Amirouche Laïdi : Je crois malheureusement qu’ils risquent de creuser le fossé et de renforcer les stéréotypes. On a beau former un jeune issu des cités au meilleur métier du monde, s’il trouve en face de lui un recruteur façonné par les préjugés, il reste sur le carreau. Les talents existent, simplement, on ne leur donne jamais, ou rarement, leur chance. C’est ça qui tue l’espoir dans les banlieues. Quand les petits frères voient leurs aînés bardés de diplômes, avec des bac + 5 en poche, pointer au chômage ou toucher le RMI, ils se détournent de l’école. Ils n’y croient plus.

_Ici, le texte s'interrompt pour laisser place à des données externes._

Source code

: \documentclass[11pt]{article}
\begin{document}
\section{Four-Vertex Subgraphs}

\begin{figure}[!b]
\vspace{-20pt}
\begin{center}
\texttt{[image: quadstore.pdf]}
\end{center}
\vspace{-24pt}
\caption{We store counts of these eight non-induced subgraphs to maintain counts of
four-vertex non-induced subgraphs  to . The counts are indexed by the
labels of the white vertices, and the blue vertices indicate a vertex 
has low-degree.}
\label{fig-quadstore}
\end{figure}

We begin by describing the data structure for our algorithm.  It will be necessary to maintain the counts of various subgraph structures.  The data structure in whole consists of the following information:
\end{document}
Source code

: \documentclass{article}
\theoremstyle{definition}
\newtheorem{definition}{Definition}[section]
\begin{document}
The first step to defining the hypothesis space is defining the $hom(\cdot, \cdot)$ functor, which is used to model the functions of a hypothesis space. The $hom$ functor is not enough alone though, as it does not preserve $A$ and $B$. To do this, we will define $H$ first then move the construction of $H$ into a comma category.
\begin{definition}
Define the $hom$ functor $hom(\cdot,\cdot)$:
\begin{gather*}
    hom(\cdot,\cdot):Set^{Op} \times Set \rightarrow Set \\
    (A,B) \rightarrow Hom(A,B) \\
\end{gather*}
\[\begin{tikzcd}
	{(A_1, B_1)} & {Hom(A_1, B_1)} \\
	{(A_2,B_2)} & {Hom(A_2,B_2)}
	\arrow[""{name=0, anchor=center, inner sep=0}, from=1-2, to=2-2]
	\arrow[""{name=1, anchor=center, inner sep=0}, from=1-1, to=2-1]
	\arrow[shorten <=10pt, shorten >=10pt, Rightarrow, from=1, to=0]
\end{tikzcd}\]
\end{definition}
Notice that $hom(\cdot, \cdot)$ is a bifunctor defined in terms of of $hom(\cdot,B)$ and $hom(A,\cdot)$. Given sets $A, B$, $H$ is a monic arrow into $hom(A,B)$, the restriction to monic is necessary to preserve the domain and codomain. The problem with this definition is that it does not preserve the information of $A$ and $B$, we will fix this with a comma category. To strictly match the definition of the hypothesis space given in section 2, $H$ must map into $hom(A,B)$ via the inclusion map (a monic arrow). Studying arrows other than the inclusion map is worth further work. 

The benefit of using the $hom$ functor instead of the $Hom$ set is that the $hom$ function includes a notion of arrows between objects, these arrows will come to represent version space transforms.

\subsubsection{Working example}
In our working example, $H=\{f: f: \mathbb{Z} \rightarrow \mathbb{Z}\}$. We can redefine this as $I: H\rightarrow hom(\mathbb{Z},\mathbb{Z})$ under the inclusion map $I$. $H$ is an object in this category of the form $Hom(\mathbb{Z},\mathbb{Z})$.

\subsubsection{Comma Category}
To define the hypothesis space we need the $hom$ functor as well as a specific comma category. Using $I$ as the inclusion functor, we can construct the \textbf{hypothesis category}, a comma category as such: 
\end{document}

J.A.I. : Vous sortez d’une entrevue avec Jacques Chirac et les patrons des chaînes de télévision. La crise a-t-elle provoqué un électrochoc ?
A.L. : Avant le début de la réunion, j’étais sceptique. Jacques Chirac a demandé aux patrons de chaîne de faire le point sur la présence des minorités visibles à l’écran. Ils se sont tous livrés à de grands numéros d’autosatisfaction. « Alors, si j’ai bien compris, tout va pour le mieux dans le meilleur des mondes », a dit le président. Puis il m’a passé la parole. J’ai dit que je ne partageais pas du tout l’optimisme des patrons de chaîne ; que j’avais espéré que le volontarisme des dirigeants suffirait à faire en sorte que les écrans reflètent un peu mieux la diversité de la société française, mais que je n’y croyais plus.
Patrick de Carolis, le nouveau président de France Télévisions, a alors tenté de se justifier. Chirac l’a coupé et a abondé dans mon sens. Il a expliqué qu’en tant que téléspectateur moyen, il lui arrive de prendre sa « zapette », qu’il constate que les minorités sont en effet très peu présentes à l’antenne et qu’il ne trouve pas cela normal. Il a été sincère et pugnace. Les politiques ont enfin fait les constats qui s’imposent. Désormais, ils veulent agir, car il y a urgence. Les hommes de médias, eux, se retranchent encore derrière quelques animateurs ou présentateurs emblématiques qui leur servent d’alibi, mais ils n’arrivent toujours pas à se remettre en question, à s’interroger sur leurs pratiques.
J.A.I. : Vous souhaitez une meilleure visibilité pour les minorités tout en étant contre les quotas. N’est-ce pas paradoxal ?
A.L. : Je ne suis pas pour le communautarisme, je crois toujours aux vertus du pacte républicain. On cite souvent les États-Unis en exemple, mais il n’y a pas de quotas ethniques à la télévision américaine. Cela n’empêche pas les minorités d’être visibles. Au moment où ils conçoivent leurs programmes, les diffuseurs ont un réflexe de diversité, ce qui n’est pas le cas en France. Ce qu’il faut, ce ne sont pas des quotas rigides, mais des émissions et des fictions reflétant la diversité de la société dans laquelle nous vivons. Et que cela devienne un réflexe, pas une faveur. Ici, les chaînes font peu, et surtout, sans vision d’ensemble. Chirac s’est engagé à réformer le Conseil supérieur de l’audiovisuel, afin d’augmenter ses prérogatives dans la lutte contre les discriminations et la promotion de la cohésion nationale. France Ô (l’ex-Réseau France Outre-Mer) sera diffusée sur tout le territoire par la TNT, la télévision numérique terrestre. Renaud Donnedieu de Vabre, le ministre de la Culture et de la Communication, a annoncé qu’il allait rediscuter le contrat d’objectifs et de moyens liant France Télévisions à l’État. Il s’agit d’assigner des objectifs plus concrets aux chaînes de ce groupe en matière de diversité. Tout cela est très encourageant.